**Action item:**
The records follow. Retype them without a single change.

[Saved data entries]
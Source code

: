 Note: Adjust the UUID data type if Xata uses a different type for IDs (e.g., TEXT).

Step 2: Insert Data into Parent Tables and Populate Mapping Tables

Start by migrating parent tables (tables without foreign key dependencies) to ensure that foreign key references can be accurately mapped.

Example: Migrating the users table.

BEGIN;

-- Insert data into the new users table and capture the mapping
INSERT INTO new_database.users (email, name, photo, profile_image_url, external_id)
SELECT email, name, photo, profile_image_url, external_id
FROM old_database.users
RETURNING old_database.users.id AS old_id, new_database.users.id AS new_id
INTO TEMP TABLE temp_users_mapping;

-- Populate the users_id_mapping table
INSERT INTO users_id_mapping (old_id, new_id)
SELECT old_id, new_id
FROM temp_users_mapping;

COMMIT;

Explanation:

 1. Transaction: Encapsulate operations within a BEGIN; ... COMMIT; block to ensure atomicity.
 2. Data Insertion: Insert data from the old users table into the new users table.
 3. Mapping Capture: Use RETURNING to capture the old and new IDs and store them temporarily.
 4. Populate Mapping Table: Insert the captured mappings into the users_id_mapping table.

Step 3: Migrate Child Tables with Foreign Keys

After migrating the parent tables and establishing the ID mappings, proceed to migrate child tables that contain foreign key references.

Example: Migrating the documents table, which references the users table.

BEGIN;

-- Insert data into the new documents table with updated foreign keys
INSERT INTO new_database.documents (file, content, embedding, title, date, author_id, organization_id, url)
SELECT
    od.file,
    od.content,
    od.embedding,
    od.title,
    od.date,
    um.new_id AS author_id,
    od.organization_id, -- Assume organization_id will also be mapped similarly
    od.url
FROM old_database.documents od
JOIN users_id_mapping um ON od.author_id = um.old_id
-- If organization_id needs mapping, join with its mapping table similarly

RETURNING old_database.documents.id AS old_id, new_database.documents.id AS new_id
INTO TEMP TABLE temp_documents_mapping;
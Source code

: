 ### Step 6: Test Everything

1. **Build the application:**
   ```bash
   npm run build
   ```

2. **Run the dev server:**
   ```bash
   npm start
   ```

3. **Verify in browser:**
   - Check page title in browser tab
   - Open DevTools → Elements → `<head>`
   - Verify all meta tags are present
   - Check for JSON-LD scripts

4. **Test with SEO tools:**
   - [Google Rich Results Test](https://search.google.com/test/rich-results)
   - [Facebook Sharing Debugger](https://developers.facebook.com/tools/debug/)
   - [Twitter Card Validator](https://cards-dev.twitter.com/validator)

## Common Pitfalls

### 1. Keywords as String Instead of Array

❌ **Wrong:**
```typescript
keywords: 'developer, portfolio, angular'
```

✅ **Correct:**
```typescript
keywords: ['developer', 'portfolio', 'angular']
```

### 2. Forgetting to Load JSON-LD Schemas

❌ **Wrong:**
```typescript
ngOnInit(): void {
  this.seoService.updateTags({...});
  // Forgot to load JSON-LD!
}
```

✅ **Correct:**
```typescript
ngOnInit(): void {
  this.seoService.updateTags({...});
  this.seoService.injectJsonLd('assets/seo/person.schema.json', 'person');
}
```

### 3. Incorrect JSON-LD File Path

**Reply:**
Source code

: Note: Adjust the UUID data type if Xata uses a different type for IDs (e.g., TEXT).

Step 2: Insert Data into Parent Tables and Populate Mapping Tables

Start by migrating parent tables (tables without foreign key dependencies) to ensure that foreign key references can be accurately mapped.

Example: Migrating the users table.

BEGIN;

-- Insert data into the new users table and capture the mapping
INSERT INTO new_database.users (email, name, photo, profile_image_url, external_id)
SELECT email, name, photo, profile_image_url, external_id
FROM old_database.users
RETURNING old_database.users.id AS old_id, new_database.users.id AS new_id
INTO TEMP TABLE temp_users_mapping;

-- Populate the users_id_mapping table
INSERT INTO users_id_mapping (old_id, new_id)
SELECT old_id, new_id
FROM temp_users_mapping;

COMMIT;

Explanation:

 1. Transaction: Encapsulate operations within a BEGIN; ... COMMIT; block to ensure atomicity.
 2. Data Insertion: Insert data from the old users table into the new users table.
 3. Mapping Capture: Use RETURNING to capture the old and new IDs and store them temporarily.
 4. Populate Mapping Table: Insert the captured mappings into the users_id_mapping table.

Step 3: Migrate Child Tables with Foreign Keys

After migrating the parent tables and establishing the ID mappings, proceed to migrate child tables that contain foreign key references.

Example: Migrating the documents table, which references the users table.

BEGIN;

-- Insert data into the new documents table with updated foreign keys
INSERT INTO new_database.documents (file, content, embedding, title, date, author_id, organization_id, url)
SELECT
    od.file,
    od.content,
    od.embedding,
    od.title,
    od.date,
    um.new_id AS author_id,
    od.organization_id, -- Assume organization_id will also be mapped similarly
    od.url
FROM old_database.documents od
JOIN users_id_mapping um ON od.author_id = um.old_id
-- If organization_id needs mapping, join with its mapping table similarly

RETURNING old_database.documents.id AS old_id, new_database.documents.id AS new_id
INTO TEMP TABLE temp_documents_mapping;
Source code

: ### Step 6: Test Everything

1. **Build the application:**
   ```bash
   npm run build
   ```

2. **Run the dev server:**
   ```bash
   npm start
   ```

3. **Verify in browser:**
   - Check page title in browser tab
   - Open DevTools → Elements → `<head>`
   - Verify all meta tags are present
   - Check for JSON-LD scripts

4. **Test with SEO tools:**
   - [Google Rich Results Test](https://search.google.com/test/rich-results)
   - [Facebook Sharing Debugger](https://developers.facebook.com/tools/debug/)
   - [Twitter Card Validator](https://cards-dev.twitter.com/validator)

## Common Pitfalls

### 1. Keywords as String Instead of Array

❌ **Wrong:**
```typescript
keywords: 'developer, portfolio, angular'
```

✅ **Correct:**
```typescript
keywords: ['developer', 'portfolio', 'angular']
```

### 2. Forgetting to Load JSON-LD Schemas

❌ **Wrong:**
```typescript
ngOnInit(): void {
  this.seoService.updateTags({...});
  // Forgot to load JSON-LD!
}
```

✅ **Correct:**
```typescript
ngOnInit(): void {
  this.seoService.updateTags({...});
  this.seoService.injectJsonLd('assets/seo/person.schema.json', 'person');
}
```

### 3. Incorrect JSON-LD File Path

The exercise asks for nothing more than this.